Indeed, it’s these people that have made the Lazarus team’s experience in the industry very different from what they were expecting.
‘In the beginning, people told us it’s very much a relationship business, and we thought that’s like any industry: it’s not,’ he says. ‘This is the element that surprised us most, but once we understood it and embraced it, and we started to build those relationships, it really helped us.’
This people focus, and the true nature of moving, was an element his management predecessors didn’t understand, he adds. ‘They thought this was just a logistics business – and, yes, we put stuff in containers – but, on the operations side, it’s anything but. It’s all about the way you sell, the way you talk about it, market it, and the relationships.’
Plus one
Having a ‘relentless people focus’ is behind the company’s biggest successes, Blandy says, citing people from across the firm’s portfolio who have made a difference, including Christine Sperr, Srinivasan Narayanaswami, and Morgan Beaumont, responsible respectively for turnarounds and business growth in the company’s Dubai, India, and BeNeLux offices. Ultimately, he says, leadership is about getting out of your staff’s way, giving them the tools they need, and ‘recognising that they are professionals and they know what they are doing’.

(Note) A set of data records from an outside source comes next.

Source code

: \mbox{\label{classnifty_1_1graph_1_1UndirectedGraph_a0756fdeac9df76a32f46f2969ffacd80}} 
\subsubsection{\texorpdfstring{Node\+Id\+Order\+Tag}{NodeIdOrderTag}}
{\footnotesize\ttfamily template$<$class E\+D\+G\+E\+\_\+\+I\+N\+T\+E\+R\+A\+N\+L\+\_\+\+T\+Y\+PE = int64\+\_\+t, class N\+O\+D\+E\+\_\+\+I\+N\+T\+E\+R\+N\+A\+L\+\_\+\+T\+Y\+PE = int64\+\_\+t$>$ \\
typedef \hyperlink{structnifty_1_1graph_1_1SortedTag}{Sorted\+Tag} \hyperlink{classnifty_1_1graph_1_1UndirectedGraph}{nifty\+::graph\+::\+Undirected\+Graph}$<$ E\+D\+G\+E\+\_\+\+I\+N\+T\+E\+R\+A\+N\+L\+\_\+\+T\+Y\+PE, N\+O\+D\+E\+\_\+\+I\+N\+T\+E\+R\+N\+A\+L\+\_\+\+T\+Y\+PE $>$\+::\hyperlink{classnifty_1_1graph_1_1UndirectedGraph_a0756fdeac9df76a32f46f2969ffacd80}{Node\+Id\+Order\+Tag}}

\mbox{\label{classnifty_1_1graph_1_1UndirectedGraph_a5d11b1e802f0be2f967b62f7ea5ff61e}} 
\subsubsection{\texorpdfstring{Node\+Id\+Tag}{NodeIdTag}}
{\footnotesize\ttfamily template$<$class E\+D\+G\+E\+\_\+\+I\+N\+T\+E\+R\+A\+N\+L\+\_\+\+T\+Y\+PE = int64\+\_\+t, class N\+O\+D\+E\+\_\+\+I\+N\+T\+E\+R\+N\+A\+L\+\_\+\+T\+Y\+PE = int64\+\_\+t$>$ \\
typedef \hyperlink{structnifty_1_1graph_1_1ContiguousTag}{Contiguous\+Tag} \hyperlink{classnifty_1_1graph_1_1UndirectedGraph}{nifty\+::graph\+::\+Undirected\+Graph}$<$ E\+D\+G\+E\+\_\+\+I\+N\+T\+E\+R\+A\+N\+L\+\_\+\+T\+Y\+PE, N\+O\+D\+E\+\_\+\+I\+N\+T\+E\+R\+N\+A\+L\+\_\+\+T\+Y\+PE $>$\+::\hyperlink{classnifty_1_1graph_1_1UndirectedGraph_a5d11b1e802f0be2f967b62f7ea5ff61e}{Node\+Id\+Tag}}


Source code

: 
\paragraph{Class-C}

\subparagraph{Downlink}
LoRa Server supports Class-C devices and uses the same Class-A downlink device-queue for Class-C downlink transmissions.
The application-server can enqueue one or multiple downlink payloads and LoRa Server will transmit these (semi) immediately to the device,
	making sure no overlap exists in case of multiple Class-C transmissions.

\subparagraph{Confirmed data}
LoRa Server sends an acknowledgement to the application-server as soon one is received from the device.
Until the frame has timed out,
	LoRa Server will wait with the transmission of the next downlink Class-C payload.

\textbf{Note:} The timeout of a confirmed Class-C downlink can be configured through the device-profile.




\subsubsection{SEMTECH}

‘I define being CEO as “three plus one”,’ says Blandy. ‘Number one is making sure you have the right people in the right place. Number two is making sure that, together with these people, you’re clear as to where you’re going and why. And number three is “just do it”.’
The ‘plus one’, he adds, is about remembering that 90 per cent of your job is communication. ‘This is about who you talk to and when, how you talk, how you dress, your body language.’
Looking back at his experiences over the past four and a half years, Blandy says he would do two things differently. First, he would change the timing – ‘coming in just before COVID was about the most messed-up timing we could have had. I would have changed this if I possibly could.
‘Second, I wouldn’t have fallen for Santa Fe and Sanelo with such a crush as I have, as it makes it very difficult to leave now.
‘Financiers are supposed to be very rational, but you cannot enter this business without bringing your whole self to work, and there are a lot of emotions and relationships involved. But if you want to lead a company and make the industry connections you need, it’s about more than rationality.’
In January 2023, Blandy passed the Santa Fe CEO reins to Runar Nilsen, who remains at the helm of the company, and reduced his workload to concentrate on other projects in the Lazarus portfolio, which over the past five years has grown by another seven businesses. All of these are outside of mobility, but, he says, they will benefit from his learnings about the immense power of people in a business.
Blandy exits the company entirely to focus on helping Lazarus move towards its ambitious goal of growing to a revenue base of a billion euros – although he will be taking a short break first.
Will he miss the moving business? ‘Of course,’ he says, adding that he will keep in touch with many of those he has met along the way. ‘I will miss the people there. It’s a very special industry.’